La baisse des dotations de l’Etat risque-t-elle d’affecter les choix des élus, comme ce qui a pu être observé dans la gestion de l’eau avec des reprises en régie. Est-ce que ce serait le type de mauvaises décisions prises par les élus ?
A la fin du second conflit armé mondial, le législateur en 1946 a conféré à Gaz de France le monopole notamment sur la distribution de gaz sur une grande partie du territoire pour la distribution de gaz, dont GRDF est l’héritier encore aujourd’hui.
Une récente directive européenne sur les concessions n’a pas entamé les droits de GRDF. L’objectif pour GRDF est de renforcer le dialogue avec les élus.
GRDF offre la même qualité de service dans les grandes villes comme dans les territoires plus ruraux grâce à la péréquation qui est le gage d’une gestion à l’identique quelle que soit la commune desservie et sur la base d’une même tarification de l’acheminement du gaz. Grace à l’effet de taille, de multiples services sont mutualisés au sein de GRDF ce qui se traduit par un tarif pratiqué bien inférieur aux autres distributeurs de gaz naturel en France. GRDF s’attache à éclairer les élus au travers de la présentation des comptes de concessions en leur montrant ce que leur concession reçoit de la péréquation ou bien dans quelle mesure elle y contribue.
La qualité des liens entre les autorités concédantes et GRDF repose sur la capacité de dialogue pour développer la transparence. Au-delà du monopole, GRDF attache une grande importance à renouveler les contrats échus.
La dynamique actuelle consiste à laisser de plus en plus de pouvoir au local et aux territoires, les collectivités ont-elles suffisamment de marge de manœuvre ? Ont-elles les financements suffisants ?
Les collectivités locales disposent de nombreuses clés aujourd’hui, conférées avec diverses lois – LTE, NOTRe, MAPTAM. Certaines régions comme la région des Hauts-de-France, n’attendent pas de lois supplémentaires pour agir et engagent des coopérations transfrontalières. En considérant les régions, les métropoles, certains EPCI, il y a déjà beaucoup d’initiatives.
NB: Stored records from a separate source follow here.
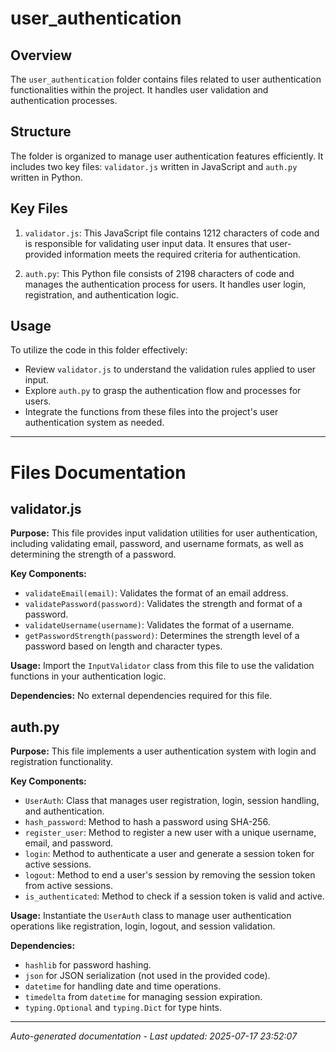 # user_authentication

## Overview
The `user_authentication` folder contains files related to user authentication functionalities within the project. It handles user validation and authentication processes.

## Structure
The folder is organized to manage user authentication features efficiently. It includes two key files: `validator.js` written in JavaScript and `auth.py` written in Python.

## Key Files
1. `validator.js`: This JavaScript file contains 1212 characters of code and is responsible for validating user input data. It ensures that user-provided information meets the required criteria for authentication.
   
2. `auth.py`: This Python file consists of 2198 characters of code and manages the authentication process for users. It handles user login, registration, and authentication logic.

## Usage
To utilize the code in this folder effectively:
- Review `validator.js` to understand the validation rules applied to user input.
- Explore `auth.py` to grasp the authentication flow and processes for users.
- Integrate the functions from these files into the project's user authentication system as needed.

---

# Files Documentation

## validator.js

**Purpose:** This file provides input validation utilities for user authentication, including validating email, password, and username formats, as well as determining the strength of a password.

**Key Components:**
- `validateEmail(email)`: Validates the format of an email address.
- `validatePassword(password)`: Validates the strength and format of a password.
- `validateUsername(username)`: Validates the format of a username.
- `getPasswordStrength(password)`: Determines the strength level of a password based on length and character types.

**Usage:** Import the `InputValidator` class from this file to use the validation functions in your authentication logic.

**Dependencies:** No external dependencies required for this file.

## auth.py

**Purpose:** This file implements a user authentication system with login and registration functionality.

**Key Components:**
- `UserAuth`: Class that manages user registration, login, session handling, and authentication.
- `hash_password`: Method to hash a password using SHA-256.
- `register_user`: Method to register a new user with a unique username, email, and password.
- `login`: Method to authenticate a user and generate a session token for active sessions.
- `logout`: Method to end a user's session by removing the session token from active sessions.
- `is_authenticated`: Method to check if a session token is valid and active.

**Usage:** Instantiate the `UserAuth` class to manage user authentication operations like registration, login, logout, and session validation.

**Dependencies:** 
- `hashlib` for password hashing.
- `json` for JSON serialization (not used in the provided code).
- `datetime` for handling date and time operations.
- `timedelta` from `datetime` for managing session expiration.
- `typing.Optional` and `typing.Dict` for type hints.

---
*Auto-generated documentation - Last updated: 2025-07-17 23:52:07*
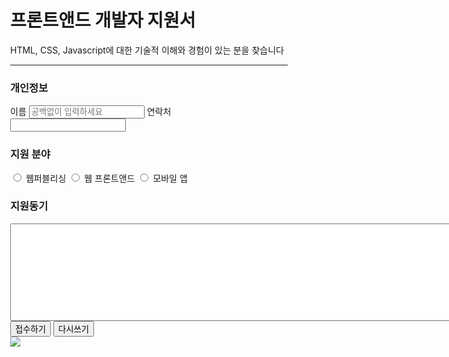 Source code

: <!DOCTYPE html>
<html lang="en">

<head>
  <meta charset="UTF-8">
  <meta name="viewport" content="width=device-width, initial-scale=1.0">
  <title> Read Me 연습 페이지 </title>
</head>

<body>
  <div style=" margin: 30px;">
    <h1>프론트앤드 개발자 지원서</h1>
    <p>HTML, CSS, Javascript에 대한 기술적 이해와 경험이 있는 분을 찾습니다</p>
    <hr>
    <div>
      <h3>개인정보</h3>
      <label for="name">이름</label>
      <input type="text" name="" id="name" placeholder="공백없이 입력하세요">
      <label for="phone">연락처</label>
      <input type="text" name="" id="phone">
    </div>
    <div>
      <h3>지원 분야</h3>
      <input type="radio" id="web" name="type" value="web">
      <label for="web">웹퍼블리싱</label>
      <input type="radio" id="front" name="type" value="front">
      <label for="front">웹 프론트앤드</label>
      <input type="radio" id="mo" name="type" value="mo">
      <label for="mo">모바일 앱</label>
    </div>
    <div>
      <h3>지원동기</h3>
      <textarea name="" id="" cols="100" rows="10"></textarea>
      <br>
      <input type="submit" value="접수하기">
      <input type="reset" value="다시쓰기">
    </div>
    <div>
      <img src="https://img.shields.io/badge/Java-ED8B00?style=for-the-badge&logo=openjdk&logoColor=white">
    </div>
  </div>
</body>

</html>
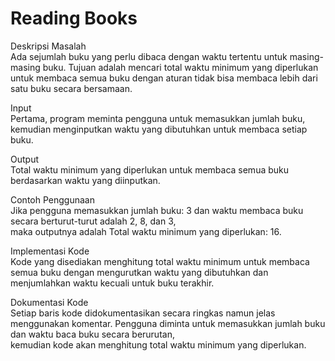 # Reading Books

Deskripsi Masalah <br>
Ada sejumlah buku yang perlu dibaca dengan waktu tertentu untuk masing-masing buku. Tujuan adalah mencari total waktu minimum yang diperlukan untuk membaca semua buku dengan aturan tidak bisa membaca lebih dari satu buku secara bersamaan.

Input <br>
Pertama, program meminta pengguna untuk memasukkan jumlah buku, kemudian menginputkan waktu yang dibutuhkan untuk membaca setiap buku.

Output <br>
Total waktu minimum yang diperlukan untuk membaca semua buku berdasarkan waktu yang diinputkan.

Contoh Penggunaan <br>
Jika pengguna memasukkan jumlah buku: 3 dan waktu membaca buku secara berturut-turut adalah 2, 8, dan 3, <br> maka outputnya adalah Total waktu minimum yang diperlukan: 16.

Implementasi Kode <br>
Kode yang disediakan menghitung total waktu minimum untuk membaca semua buku dengan mengurutkan waktu yang dibutuhkan dan menjumlahkan waktu kecuali untuk buku terakhir.

Dokumentasi Kode <br>
Setiap baris kode didokumentasikan secara ringkas namun jelas menggunakan komentar. Pengguna diminta untuk memasukkan jumlah buku dan waktu baca buku secara berurutan, <br> kemudian kode akan menghitung total waktu minimum yang diperlukan.
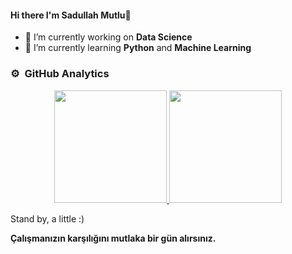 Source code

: #### Hi there I'm Sadullah Mutlu👋 

* 🔭 I’m currently working on **Data Science**
* 🌱 I’m currently learning **Python** and **Machine Learning**

### ⚙️ &nbsp;GitHub Analytics

<p align="center">
<a href="https://github.com/sadullahmutlu">
  <img height="180em" src="https://github-readme-stats-eight-theta.vercel.app/api?username=sadullahmutlu&show_icons=true&theme=algolia&include_all_commits=true&count_private=true"/>
  <img height="180em" src="https://github-readme-stats-eight-theta.vercel.app/api/top-langs/?username=sadullahmutlu&layout=compact&langs_count=8&theme=algolia"/>
</a>
</p>


Stand by, a little :)

**Çalışmanızın karşılığını mutlaka bir gün alırsınız.**

<!--
**sadullahmutlu/sadullahmutlu** is a ✨ _special_ ✨ repository because its `README.md` (this file) appears on your GitHub profile.

Here are some ideas to get you started:


-->

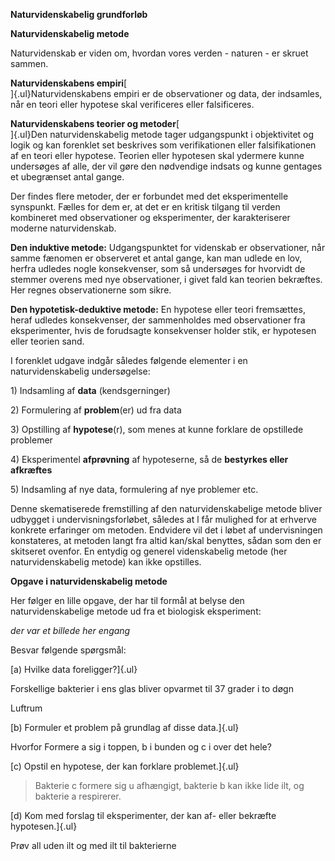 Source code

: **Naturvidenskabelig grundforløb**

**Naturvidenskabelig metode**

Naturvidenskab er viden om, hvordan vores verden - naturen - er skruet
sammen.

**Naturvidenskabens empiri**[\
]{.ul}Naturvidenskabens empiri er de observationer og data, der
indsamles, når en teori eller hypotese skal verificeres eller
falsificeres.

**Naturvidenskabens teorier og metoder**[\
]{.ul}Den naturvidenskabelig metode tager udgangspunkt i objektivitet og
logik og kan forenklet set beskrives som verifikationen eller
falsifikationen af en teori eller hypotese. Teorien eller hypotesen skal
ydermere kunne undersøges af alle, der vil gøre den nødvendige indsats
og kunne gentages et ubegrænset antal gange.

Der findes flere metoder, der er forbundet med det eksperimentelle
synspunkt. Fælles for dem er, at det er en kritisk tilgang til verden
kombineret med observationer og eksperimenter, der karakteriserer
moderne naturvidenskab.

**Den induktive metode:** Udgangspunktet for videnskab er observationer,
når samme fænomen er observeret et antal gange, kan man udlede en lov,
herfra udledes nogle konsekvenser, som så undersøges for hvorvidt de
stemmer overens med nye observationer, i givet fald kan teorien
bekræftes. Her regnes observationerne som sikre.

**Den hypotetisk-deduktive metode:** En hypotese eller teori fremsættes,
heraf udledes konsekvenser, der sammenholdes med observationer fra
eksperimenter, hvis de forudsagte konsekvenser holder stik, er hypotesen
eller teorien sand.

I forenklet udgave indgår således følgende elementer i en
naturvidenskabelig undersøgelse:

1\) Indsamling af **data** (kendsgerninger)

2\) Formulering af **problem**(er) ud fra data

3\) Opstilling af **hypotese**(r), som menes at kunne forklare de
opstillede problemer

4\) Eksperimentel **afprøvning** af hypoteserne, så de **bestyrkes eller
afkræftes**

5\) Indsamling af nye data, formulering af nye problemer etc.

Denne skematiserede fremstilling af den naturvidenskabelige metode
bliver udbygget i undervisningsforløbet, således at l får mulighed for
at erhverve konkrete erfaringer om metoden. Endvidere vil det i løbet af
undervisningen konstateres, at metoden langt fra altid kan/skal
benyttes, sådan som den er skitseret ovenfor. En entydig og generel
videnskabelig metode (her naturvidenskabelig metode) kan ikke opstilles.

**Opgave i naturvidenskabelig metode**

Her følger en lille opgave, der har til formål at belyse den
naturvidenskabelige metode ud fra et biologisk eksperiment:

*der var et billede her engang*

Besvar følgende spørgsmål:

[a) Hvilke data foreligger?]{.ul}

Forskellige bakterier i ens glas bliver opvarmet til 37 grader i to døgn

Luftrum

[b) Formuler et problem på grundlag af disse data.]{.ul}

Hvorfor Formere a sig i toppen, b i bunden og c i over det hele?

[c) Opstil en hypotese, der kan forklare problemet.]{.ul}

> Bakterie c formere sig u afhængigt, bakterie b kan ikke lide ilt, og
> bakterie a respirerer.

[d) Kom med forslag til eksperimenter, der kan af- eller bekræfte
hypotesen.]{.ul}

Prøv all uden ilt og med ilt til bakterierne
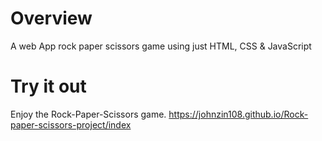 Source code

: # Overview
A web App rock paper scissors game using just HTML, CSS & JavaScript

# Try it out
Enjoy the Rock-Paper-Scissors game. 
https://johnzin108.github.io/Rock-paper-scissors-project/index
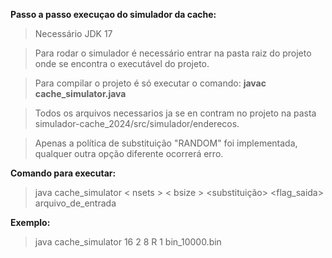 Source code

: **Passo a passo execuçao do simulador da cache:**

> Necessário JDK 17

> Para rodar o simulador é necessário entrar na pasta raiz do projeto onde se encontra o executável do projeto.
 
> Para compilar o projeto é só executar o comando: **javac cache_simulator.java**

> Todos os arquivos necessarios ja se en contram no projeto na pasta simulador-cache_2024/src/simulador/enderecos. 

> Apenas a política de substituição "RANDOM" foi implementada, qualquer outra opção diferente ocorrerá erro.

**Comando para executar:**

> java cache_simulator < nsets > < bsize > <assoc> <substituição> <flag_saida> arquivo_de_entrada

**Exemplo:**

> java cache_simulator 16 2 8 R 1 bin_10000.bin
Pensez-vous que cesser une partie des importations de gaz de l’extérieur est un bon moyen pour accélérer le développement de la production locale et mobiliser les investissements vers les méthaniseurs ?
L’autonomie énergétique se gagnera dans la durée qui doit être accompagnée de façon dynamique. Les réalités économiques doivent d’abord l’inscrire dans le temps.
On a déjà évoqué les compteurs communicants, en quoi le numérique peut appuyer les énergéticiens ?
On peut citer les trois volets suivants :
- Efficacité énergétique : un nouveau compteur augmente l’efficacité énergétique au travers de la maitrise de l’énergie.
- Données : il y a un vrai enjeu aujourd’hui autour de la gestion des données. Quelle est la plus-value des acteurs du marché ? Comment ces données vont-elles modifier les réalités locales pour nourrir des choix énergétiques locaux, des boucles locales ? C’est un chantier auquel nous travaillons.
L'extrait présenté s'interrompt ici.